Redes sociales y conservación de la naturaleza


¿Ayudan o son más bien un peligro para nuestro medio natural? Sin duda que pueden ser un potente aliado, pero también una enorme fuente de problemas

Opinión de El Guadarramista
Por Jonathan Gil Muñoz (Director)
En un tiempo en el que las redes sociales son omnipresentes en el día a día de muchos de nosotros, no está de más preguntarse cómo influyen estas potentes plataformas online en la conservación de nuestro patrimonio natural. A bote pronto, ya podemos adivinar que son importantes a la hora de lograr retos medioambientales, pero también son, en no pocas ocasiones, una fuente de problemas.

Vayamos con la cara positiva de las redes sociales. Sin duda que muchas de las publicaciones que aparecen en ellas, ayudan a concienciar sobre la necesidad de proteger nuestra Naturaleza.
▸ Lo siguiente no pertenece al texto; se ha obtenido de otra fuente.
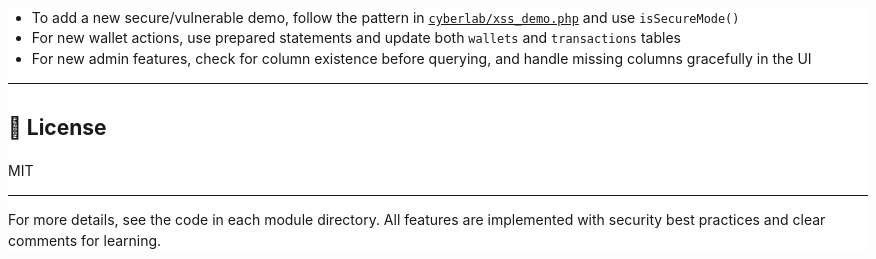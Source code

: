 - To add a new secure/vulnerable demo, follow the pattern in [`cyberlab/xss_demo.php`](./cyberlab/xss_demo.php) and use `isSecureMode()`
- For new wallet actions, use prepared statements and update both `wallets` and `transactions` tables
- For new admin features, check for column existence before querying, and handle missing columns gracefully in the UI

---

## 📄 License

MIT

---

For more details, see the code in each module directory. All features are implemented with security best practices and clear comments for learning.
En este sentido, son estas plataformas un creador de conciencia ambiental entre sus millones de usuarios mediante la difusión de noticias o el anuncio de acciones populares como concentraciones de protesta, plantaciones, etc. Las redes sociales en las que prácticamente todos tenemos abierta una cuenta, como Twitter o Facebook, cumplen con esa labor de difusión de contenidos de especial importancia medioambiental, sirviendo además como foros en los que se discute, con mejores o perores argumentos, sobre cuestiones ambientales de actualidad, algo que también tiene gran importancia.

«Son importantes a la hora de lograr retos medioambientales, pero también son, en no pocas ocasiones, una fuente de problemas»

Hasta aquí todo perfecto. Es más, seguro que podemos añadir más aportaciones positivas de las redes sociales en lo tocante a la conservación, defensa y divulgación de nuestros tesoros naturales. Pero precisamente esa enorme, casi incalculable, capacidad de difusión es lo que las convierte en un arma de doble filo extremadamente peligrosa. Por ejemplo, con espanto hemos visto cómo se han difundido vídeos en los que se ha tratado a la fauna salvaje de forma totalmente inadecuada, y ha sido aceptado como normal por cientos de miles de usuarios de esas redes sociales. Me viene ahora a la cabeza el caso del video en el que aparecía en una playa mexicana bañada por Pacífico un hombre con un ejemplar de vaquita de mar en los brazos mientras decenas de curiosos se acercaban para tocarlo y hacerse fotos con el cetáceo, cuando en realidad, debió ser devuelto al océano de forma inmediata, siendo una especie que hoy se encuentra a las puertas de la extinción.

Y también ocurre que espacios naturales poco conocidos y por ende poco visitados y, por tanto, bien conservados, dejan de serlo de la noche a la mañana tras la publicación en las redes de un post en el que aparecen unas preciosas fotos del lugar. Al día siguiente, miles y miles de personas abarrotan el sitio sin que se pueda evitar. Todo por hacerse una foto en el lugar de moda y subirla a Instagram. Así son también las redes sociales. En este sentido, al igual que se hace con otros muchos temas, como por ejemplo la desnudez o los mensajes racistas u homófobos, también deberían estas plataformas incorporar filtros que eviten la publicación de informaciones que podríamos calificar como medioambientalmente sensibles, algo que lógicamente habría que definir cuidadosamente y que a buen seguro traería su buena dosis de polémica, pero es algo que se debe asumir sin ninguna vacilación.

Sea como fuere, sería un gran paso en pro de la protección de nuestra biodiversidad.